━━━━━ Data supplied ━━━━━

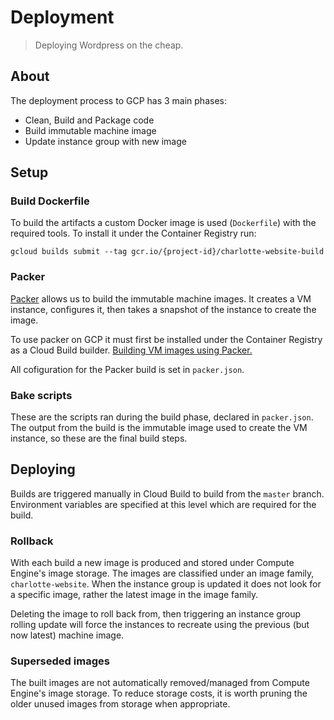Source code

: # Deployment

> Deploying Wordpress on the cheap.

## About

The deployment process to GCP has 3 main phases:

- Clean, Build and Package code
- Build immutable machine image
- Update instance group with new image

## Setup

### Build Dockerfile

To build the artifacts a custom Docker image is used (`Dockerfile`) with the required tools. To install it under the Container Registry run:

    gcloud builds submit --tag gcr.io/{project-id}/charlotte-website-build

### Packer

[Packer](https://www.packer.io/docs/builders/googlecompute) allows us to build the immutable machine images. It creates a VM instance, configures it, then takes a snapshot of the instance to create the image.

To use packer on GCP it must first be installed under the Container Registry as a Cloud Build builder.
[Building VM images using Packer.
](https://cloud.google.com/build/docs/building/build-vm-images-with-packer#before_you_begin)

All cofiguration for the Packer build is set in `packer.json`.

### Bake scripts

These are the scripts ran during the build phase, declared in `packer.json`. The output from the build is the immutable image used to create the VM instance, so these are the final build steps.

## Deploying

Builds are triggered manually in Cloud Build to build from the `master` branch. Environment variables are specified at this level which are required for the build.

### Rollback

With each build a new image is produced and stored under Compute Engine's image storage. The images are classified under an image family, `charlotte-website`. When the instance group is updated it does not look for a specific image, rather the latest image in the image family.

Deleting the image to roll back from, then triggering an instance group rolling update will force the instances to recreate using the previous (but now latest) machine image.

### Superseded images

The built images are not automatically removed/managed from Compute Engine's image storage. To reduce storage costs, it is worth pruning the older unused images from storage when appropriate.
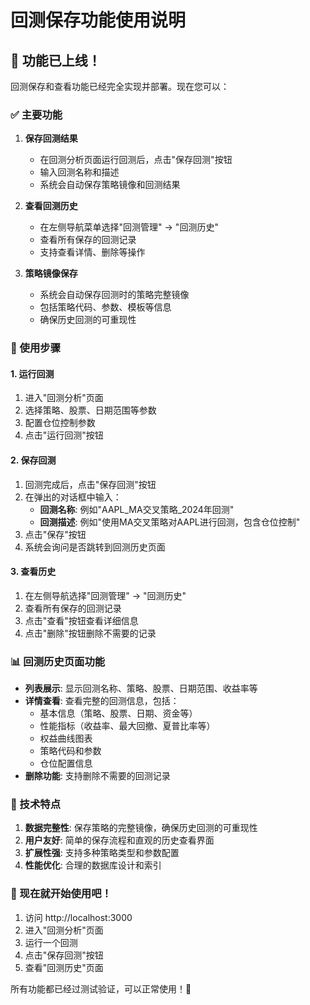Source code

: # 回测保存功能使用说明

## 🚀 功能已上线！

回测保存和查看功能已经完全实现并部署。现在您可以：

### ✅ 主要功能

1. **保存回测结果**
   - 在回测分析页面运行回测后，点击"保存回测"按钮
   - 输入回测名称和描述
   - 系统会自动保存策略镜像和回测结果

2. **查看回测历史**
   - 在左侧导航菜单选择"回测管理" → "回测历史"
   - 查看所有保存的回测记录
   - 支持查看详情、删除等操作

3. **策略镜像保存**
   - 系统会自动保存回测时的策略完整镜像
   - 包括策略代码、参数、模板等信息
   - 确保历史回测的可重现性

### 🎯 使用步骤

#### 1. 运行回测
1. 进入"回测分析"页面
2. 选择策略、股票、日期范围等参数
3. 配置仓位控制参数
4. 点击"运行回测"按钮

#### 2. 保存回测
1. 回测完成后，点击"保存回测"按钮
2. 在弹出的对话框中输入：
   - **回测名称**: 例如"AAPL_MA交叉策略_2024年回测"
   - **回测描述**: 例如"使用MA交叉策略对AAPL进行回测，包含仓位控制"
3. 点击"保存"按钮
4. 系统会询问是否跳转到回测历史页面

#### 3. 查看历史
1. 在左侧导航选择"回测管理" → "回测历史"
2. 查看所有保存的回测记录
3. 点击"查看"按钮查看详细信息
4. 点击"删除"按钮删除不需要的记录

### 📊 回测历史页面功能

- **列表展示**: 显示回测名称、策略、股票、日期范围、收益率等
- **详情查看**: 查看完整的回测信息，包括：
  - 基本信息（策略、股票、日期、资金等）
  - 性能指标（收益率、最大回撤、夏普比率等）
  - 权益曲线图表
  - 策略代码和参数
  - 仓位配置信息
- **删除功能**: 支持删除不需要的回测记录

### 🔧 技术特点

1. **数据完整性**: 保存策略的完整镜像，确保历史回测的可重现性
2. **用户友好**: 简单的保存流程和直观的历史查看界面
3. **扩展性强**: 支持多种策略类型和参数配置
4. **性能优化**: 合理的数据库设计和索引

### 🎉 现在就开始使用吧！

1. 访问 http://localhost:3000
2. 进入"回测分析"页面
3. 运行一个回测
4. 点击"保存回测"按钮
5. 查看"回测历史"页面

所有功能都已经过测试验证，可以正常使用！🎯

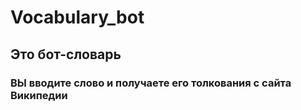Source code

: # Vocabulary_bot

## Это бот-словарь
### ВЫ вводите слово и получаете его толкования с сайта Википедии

━━━━━
━━━━━ Data supplied ━━━━━

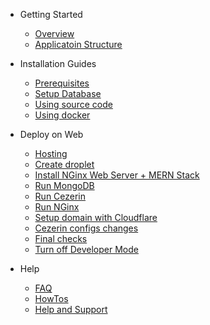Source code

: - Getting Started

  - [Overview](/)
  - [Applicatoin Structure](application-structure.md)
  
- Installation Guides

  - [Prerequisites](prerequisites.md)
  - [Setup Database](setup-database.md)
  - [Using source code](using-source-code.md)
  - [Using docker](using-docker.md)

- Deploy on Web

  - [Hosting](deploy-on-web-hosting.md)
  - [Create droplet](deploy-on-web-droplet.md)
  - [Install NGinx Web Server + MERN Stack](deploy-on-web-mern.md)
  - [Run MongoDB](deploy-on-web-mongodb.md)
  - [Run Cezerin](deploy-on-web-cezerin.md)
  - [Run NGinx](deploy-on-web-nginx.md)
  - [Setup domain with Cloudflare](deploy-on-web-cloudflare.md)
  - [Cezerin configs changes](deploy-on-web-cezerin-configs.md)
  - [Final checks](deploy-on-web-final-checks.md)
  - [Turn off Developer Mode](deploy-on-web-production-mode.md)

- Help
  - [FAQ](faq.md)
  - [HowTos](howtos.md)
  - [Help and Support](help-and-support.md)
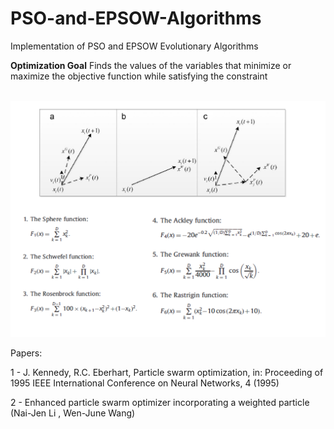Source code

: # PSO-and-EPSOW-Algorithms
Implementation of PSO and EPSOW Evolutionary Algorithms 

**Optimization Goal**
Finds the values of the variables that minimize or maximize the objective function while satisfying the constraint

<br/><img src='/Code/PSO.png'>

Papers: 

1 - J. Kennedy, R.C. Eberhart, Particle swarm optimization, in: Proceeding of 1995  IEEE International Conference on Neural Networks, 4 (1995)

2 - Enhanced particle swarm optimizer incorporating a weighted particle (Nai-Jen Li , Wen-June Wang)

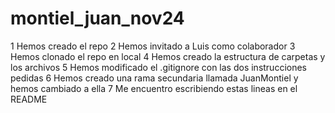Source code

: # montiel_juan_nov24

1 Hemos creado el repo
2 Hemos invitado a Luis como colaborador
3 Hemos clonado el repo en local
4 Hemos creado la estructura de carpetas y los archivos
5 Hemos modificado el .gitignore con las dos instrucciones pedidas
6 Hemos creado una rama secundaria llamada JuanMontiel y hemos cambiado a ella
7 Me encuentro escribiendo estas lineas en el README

━━━━━
━━━━━ Data supplied ━━━━━

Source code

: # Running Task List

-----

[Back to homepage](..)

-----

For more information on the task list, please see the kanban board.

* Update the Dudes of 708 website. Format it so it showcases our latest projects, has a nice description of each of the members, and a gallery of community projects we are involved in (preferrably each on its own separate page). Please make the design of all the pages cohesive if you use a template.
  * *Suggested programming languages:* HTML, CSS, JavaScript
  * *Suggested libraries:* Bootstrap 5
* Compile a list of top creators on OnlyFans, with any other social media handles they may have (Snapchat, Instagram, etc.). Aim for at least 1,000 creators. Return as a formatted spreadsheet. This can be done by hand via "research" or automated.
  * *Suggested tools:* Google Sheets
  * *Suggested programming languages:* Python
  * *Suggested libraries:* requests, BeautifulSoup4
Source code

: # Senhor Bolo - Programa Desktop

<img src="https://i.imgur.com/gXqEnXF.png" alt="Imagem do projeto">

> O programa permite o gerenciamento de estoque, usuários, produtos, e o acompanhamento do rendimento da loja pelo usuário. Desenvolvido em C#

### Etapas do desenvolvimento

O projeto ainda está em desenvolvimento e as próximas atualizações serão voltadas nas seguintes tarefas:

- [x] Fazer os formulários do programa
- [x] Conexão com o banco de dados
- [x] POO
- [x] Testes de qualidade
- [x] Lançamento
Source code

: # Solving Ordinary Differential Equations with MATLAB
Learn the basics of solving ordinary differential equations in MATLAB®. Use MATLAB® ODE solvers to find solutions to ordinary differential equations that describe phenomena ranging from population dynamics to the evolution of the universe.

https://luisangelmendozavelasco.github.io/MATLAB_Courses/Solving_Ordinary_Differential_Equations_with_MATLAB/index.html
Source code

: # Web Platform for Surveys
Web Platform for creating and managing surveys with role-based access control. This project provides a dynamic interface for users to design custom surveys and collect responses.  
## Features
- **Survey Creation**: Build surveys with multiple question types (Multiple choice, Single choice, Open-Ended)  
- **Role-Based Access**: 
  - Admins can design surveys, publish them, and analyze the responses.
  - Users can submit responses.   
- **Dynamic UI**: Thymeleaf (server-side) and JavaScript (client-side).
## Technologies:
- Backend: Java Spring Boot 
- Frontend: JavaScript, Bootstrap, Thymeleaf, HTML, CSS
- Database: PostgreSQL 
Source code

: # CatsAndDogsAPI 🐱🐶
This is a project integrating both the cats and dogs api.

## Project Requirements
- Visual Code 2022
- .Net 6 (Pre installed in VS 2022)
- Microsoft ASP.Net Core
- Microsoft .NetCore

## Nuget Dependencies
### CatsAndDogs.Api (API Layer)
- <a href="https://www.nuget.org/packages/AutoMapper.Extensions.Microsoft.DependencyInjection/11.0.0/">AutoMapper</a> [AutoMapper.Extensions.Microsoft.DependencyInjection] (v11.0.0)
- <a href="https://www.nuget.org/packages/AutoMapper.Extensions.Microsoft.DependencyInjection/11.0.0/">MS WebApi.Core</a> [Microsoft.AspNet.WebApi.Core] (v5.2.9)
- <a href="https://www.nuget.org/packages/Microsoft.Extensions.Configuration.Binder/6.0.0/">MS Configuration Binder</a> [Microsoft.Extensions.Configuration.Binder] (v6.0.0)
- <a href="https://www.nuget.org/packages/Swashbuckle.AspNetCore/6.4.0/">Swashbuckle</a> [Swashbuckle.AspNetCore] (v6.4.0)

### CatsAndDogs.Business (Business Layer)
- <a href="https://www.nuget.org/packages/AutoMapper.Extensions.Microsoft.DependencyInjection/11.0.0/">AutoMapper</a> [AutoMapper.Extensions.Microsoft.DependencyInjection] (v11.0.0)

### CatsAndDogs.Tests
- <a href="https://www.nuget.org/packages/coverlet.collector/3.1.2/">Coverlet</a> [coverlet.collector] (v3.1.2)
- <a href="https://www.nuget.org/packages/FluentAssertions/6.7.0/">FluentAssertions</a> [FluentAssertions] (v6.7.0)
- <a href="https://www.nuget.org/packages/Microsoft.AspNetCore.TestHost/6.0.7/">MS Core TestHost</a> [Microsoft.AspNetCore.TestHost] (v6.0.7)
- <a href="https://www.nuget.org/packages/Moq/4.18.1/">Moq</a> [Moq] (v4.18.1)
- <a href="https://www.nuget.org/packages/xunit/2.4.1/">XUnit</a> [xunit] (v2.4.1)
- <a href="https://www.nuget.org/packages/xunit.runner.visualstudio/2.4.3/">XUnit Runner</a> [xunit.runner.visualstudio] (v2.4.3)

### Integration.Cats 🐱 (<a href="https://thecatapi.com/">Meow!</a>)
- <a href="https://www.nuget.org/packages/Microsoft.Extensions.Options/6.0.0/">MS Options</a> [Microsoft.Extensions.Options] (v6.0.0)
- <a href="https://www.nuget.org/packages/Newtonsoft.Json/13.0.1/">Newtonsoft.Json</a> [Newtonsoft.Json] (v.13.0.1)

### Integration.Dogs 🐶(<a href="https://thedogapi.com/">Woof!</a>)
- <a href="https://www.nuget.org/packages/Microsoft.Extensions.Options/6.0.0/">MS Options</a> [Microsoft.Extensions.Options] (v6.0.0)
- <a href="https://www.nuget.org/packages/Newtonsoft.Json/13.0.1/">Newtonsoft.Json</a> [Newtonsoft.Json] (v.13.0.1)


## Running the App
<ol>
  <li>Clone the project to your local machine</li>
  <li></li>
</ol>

━━━━━

Within the listing above, find the line containing "4. **性能优化**: 合理的数据库设计和索引" and the line containing "### ВЫ вводите". Transcribe them and everything between them exactly, leaving out the pictures.

> [Output for this exercise]
4. **性能优化**: 合理的数据库设计和索引

### 🎉 现在就开始使用吧！

1. 访问 http://localhost:3000
2. 进入"回测分析"页面
3. 运行一个回测
4. 点击"保存回测"按钮
5. 查看"回测历史"页面

所有功能都已经过测试验证，可以正常使用！🎯

Source code

: # Vocabulary_bot

## Это бот-словарь
### ВЫ вводите слово и получаете его толкования с сайта Википедии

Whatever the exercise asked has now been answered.